Jueves, 14 de Septiembre de 2000
El artificio de prescindir de todo artificio
Este juego de palabras, que parece neutralizarse a sí mismo, fue el disparador para Faros de Color. Esta obra de Javier Daulte, dirigida por él y Gabriela Izcovich (también actúa junto a Héctor Díaz y María Onetto), es el resultado de un proceso de trabajo que buscaba una teatralidad específica donde lo actoral ocupara un lugar privilegiado.
Cabe, en este caso, preguntarse por el “artificio”. ¿El teatro lo es? Sí. Entonces, ¿qué sentido tiene prescindir de él? ¿Será que el propio artificio se ha ocultado en el “artificio”? Es para pensar.

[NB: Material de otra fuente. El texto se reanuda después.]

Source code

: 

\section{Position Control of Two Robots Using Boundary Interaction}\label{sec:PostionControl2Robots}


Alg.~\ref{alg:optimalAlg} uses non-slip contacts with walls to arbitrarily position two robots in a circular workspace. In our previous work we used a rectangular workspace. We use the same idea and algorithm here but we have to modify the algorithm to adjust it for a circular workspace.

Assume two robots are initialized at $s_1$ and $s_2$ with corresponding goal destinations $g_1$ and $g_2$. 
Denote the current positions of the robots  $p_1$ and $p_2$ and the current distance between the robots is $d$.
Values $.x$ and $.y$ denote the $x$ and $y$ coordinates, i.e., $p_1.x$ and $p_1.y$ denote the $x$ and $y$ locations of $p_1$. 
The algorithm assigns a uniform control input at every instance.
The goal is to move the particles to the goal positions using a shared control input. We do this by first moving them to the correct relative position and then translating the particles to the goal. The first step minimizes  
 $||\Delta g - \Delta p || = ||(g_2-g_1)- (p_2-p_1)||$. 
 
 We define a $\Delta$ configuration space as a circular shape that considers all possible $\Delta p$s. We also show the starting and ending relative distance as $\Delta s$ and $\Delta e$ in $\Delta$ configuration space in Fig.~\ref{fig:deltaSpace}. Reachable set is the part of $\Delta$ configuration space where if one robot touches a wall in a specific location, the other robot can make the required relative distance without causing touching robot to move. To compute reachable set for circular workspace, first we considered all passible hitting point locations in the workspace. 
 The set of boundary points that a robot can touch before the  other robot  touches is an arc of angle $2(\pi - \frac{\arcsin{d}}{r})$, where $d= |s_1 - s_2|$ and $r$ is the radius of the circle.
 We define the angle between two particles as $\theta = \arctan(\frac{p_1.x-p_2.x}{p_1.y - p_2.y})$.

Estos creadores decidieron trabajar en un espacio escénico literalmente “pelado” e iluminado a pleno. La escena así despojada muestra el artificio (paradójicamente o no, a menos artificio, mas artificio). La escasez de elementos exponen y desafían al actor en su tarea. No hay escenografía, ni efectos lumínicos que lo ayuden. Vacío, nada, pero todo por ser llenado, con gestos, con reacciones, en el diálogo con el otro, consigo mismo. De esta forma los actores se vuelven los únicos responsables de construir este universo del que participamos como observadores. A través de ellos logramos ver la cocina de la casa, imaginar al perro o percibir el mar. Pero no se comprende porque los actores deben hacer un excesivo ruido cuando suben y bajan las escaleras. Estos ruidos lejos de ayudar a la ficción/realidad terminan por molestar.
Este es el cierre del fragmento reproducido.